#### Problem details:
Copy, from the entries below, each line in which the string "curl" appears.
┄┄┄┄┄┄
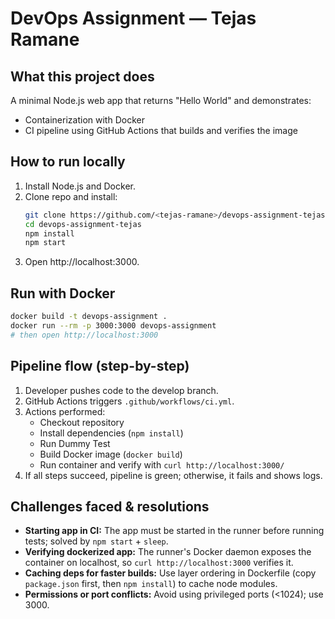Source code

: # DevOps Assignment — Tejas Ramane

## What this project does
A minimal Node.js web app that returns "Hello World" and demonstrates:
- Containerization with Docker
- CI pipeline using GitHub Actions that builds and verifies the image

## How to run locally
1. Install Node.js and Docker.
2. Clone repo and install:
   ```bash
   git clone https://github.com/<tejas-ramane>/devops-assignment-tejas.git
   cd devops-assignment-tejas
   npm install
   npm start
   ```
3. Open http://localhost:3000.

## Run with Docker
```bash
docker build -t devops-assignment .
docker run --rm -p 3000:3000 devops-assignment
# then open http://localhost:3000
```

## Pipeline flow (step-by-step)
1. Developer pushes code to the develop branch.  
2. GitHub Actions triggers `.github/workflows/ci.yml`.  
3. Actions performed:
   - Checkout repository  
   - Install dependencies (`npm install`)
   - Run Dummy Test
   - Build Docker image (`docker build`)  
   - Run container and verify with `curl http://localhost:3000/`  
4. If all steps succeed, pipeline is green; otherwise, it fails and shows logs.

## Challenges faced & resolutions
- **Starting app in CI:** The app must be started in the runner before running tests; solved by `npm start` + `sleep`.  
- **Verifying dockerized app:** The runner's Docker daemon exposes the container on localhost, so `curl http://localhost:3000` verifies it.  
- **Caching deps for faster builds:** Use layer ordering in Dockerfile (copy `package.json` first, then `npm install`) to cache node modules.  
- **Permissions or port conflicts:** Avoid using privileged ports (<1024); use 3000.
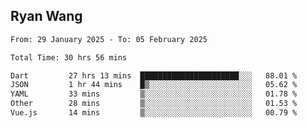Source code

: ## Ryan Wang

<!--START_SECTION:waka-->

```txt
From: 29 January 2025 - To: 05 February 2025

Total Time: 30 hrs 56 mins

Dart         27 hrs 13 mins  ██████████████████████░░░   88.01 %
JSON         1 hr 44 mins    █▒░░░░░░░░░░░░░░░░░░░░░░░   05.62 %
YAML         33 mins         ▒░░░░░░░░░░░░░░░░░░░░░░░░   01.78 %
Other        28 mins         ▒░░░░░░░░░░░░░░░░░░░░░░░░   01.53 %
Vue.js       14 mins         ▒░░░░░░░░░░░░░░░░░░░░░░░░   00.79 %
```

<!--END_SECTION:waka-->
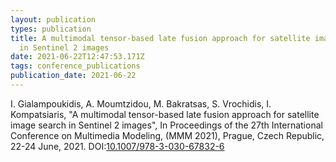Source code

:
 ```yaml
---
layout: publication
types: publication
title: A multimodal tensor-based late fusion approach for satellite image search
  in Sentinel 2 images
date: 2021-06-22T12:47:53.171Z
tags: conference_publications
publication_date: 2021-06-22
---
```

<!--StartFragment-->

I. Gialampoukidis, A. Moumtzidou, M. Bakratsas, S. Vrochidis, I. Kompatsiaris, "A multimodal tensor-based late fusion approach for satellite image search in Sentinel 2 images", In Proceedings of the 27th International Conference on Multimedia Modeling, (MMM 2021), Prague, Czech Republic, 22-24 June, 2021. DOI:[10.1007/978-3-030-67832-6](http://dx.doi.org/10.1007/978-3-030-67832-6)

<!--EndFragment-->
┄┄┄┄┄┄
#### Result of this exercise:
   - Run container and verify with `curl http://localhost:3000/`  
- **Verifying dockerized app:** The runner's Docker daemon exposes the container on localhost, so `curl http://localhost:3000` verifies it.  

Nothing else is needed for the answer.